Why Small Habits Have a Big Impact
Most people don't lose time in big chunks — they lose it in small, repeated moments: searching for keys, deciding what to eat, re-reading the same email three times. The good news is that fixing small inefficiencies compounds quickly. Here are five habits worth building.
1. Do a 10-Minute Evening Reset
Before you go to bed, spend ten minutes preparing for tomorrow. Lay out your clothes, pack your bag, and write down your top three tasks for the next day. This small investment eliminates dozens of micro-decisions in the morning — the time of day when your willpower and focus are often at their freshest.
- Put your keys and wallet in the same spot every night
- Check your calendar so you wake up with no surprises
- Pre-commit to what you'll eat for breakfast
2. Use the Two-Minute Rule
If a task takes less than two minutes to complete, do it immediately rather than scheduling it for later. Replying to a short message, filing a document, or wiping down a counter — these feel trivial, but deferring them creates mental clutter and a growing to-do list that takes more time to manage than the tasks themselves.
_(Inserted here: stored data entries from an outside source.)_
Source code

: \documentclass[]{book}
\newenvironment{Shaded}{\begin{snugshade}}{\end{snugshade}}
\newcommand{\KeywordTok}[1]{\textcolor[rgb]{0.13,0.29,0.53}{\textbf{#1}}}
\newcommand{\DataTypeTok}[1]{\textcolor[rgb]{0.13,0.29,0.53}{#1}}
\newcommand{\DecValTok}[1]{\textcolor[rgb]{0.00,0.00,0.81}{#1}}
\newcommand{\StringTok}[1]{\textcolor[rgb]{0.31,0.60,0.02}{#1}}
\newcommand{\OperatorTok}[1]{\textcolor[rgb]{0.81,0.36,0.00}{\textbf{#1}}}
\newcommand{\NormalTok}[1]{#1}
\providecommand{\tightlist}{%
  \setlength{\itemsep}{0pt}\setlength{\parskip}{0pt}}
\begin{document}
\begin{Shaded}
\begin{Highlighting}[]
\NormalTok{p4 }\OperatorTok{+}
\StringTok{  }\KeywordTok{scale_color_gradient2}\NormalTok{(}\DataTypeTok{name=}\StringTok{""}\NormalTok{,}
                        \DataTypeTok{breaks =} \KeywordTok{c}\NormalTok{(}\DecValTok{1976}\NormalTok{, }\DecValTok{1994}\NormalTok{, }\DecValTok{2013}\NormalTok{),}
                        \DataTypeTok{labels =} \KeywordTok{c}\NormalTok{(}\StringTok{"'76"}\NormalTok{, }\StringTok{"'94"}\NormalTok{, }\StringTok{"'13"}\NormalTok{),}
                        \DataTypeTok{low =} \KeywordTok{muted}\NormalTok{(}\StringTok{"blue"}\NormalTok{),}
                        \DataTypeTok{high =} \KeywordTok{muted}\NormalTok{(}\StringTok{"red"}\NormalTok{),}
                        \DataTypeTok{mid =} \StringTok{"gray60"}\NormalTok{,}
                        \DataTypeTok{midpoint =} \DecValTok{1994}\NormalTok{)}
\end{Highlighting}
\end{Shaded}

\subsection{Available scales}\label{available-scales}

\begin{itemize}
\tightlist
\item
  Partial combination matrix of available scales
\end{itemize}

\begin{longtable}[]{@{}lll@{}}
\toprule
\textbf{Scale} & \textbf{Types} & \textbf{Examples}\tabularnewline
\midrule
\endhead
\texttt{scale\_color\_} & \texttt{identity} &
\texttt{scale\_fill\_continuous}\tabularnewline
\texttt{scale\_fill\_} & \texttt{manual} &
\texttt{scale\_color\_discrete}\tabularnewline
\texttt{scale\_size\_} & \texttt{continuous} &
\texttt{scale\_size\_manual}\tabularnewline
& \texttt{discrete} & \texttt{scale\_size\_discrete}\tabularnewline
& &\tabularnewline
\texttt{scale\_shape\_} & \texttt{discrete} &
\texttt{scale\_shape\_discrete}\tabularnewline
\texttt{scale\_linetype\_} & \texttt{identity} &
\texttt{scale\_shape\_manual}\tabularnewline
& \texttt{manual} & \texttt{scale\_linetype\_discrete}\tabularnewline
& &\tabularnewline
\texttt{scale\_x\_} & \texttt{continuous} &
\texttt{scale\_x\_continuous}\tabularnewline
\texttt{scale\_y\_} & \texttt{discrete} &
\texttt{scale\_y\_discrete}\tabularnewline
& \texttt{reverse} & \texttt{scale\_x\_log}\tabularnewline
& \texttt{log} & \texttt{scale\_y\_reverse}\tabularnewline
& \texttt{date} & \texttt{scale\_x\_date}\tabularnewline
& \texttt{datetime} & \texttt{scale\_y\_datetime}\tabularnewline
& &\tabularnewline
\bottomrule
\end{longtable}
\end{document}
3. Batch Similar Tasks Together
Context switching is one of the biggest hidden time drains. Every time you shift between different types of work — answering emails, then writing, then making calls — your brain needs time to reorient. Instead, group similar tasks into dedicated blocks.
- Check email twice a day — not every 20 minutes
- Make all your calls in one sitting rather than scattered throughout the day
- Handle errands in a single trip by planning the route in advance
4. Keep a "Waiting For" List
A surprising amount of time is wasted chasing people for things you've already requested — following up on emails, wondering if a package has shipped, or remembering to ask someone for a document. Maintain a simple list (a notes app works fine) of everything you're waiting on, with dates. Review it weekly. You'll follow up at the right time without wasting mental energy remembering to remember.
5. Set a Hard Stop on Decisions
Decision fatigue is real. The more choices you make throughout the day, the harder each subsequent decision becomes. Reduce the number of decisions you face by standardising the unimportant ones:
- Plan your meals for the week on Sunday
- Create a capsule wardrobe so choosing clothes is effortless
- Set recurring reminders for routine tasks so you're not reinventing the wheel each time
The Bottom Line
None of these habits requires willpower or a dramatic lifestyle overhaul. They work because they reduce the number of times per day your brain has to stop, recalculate, and redirect. Start with just one, practise it for two weeks, and then add the next. The time savings are slow at first — but they're permanent.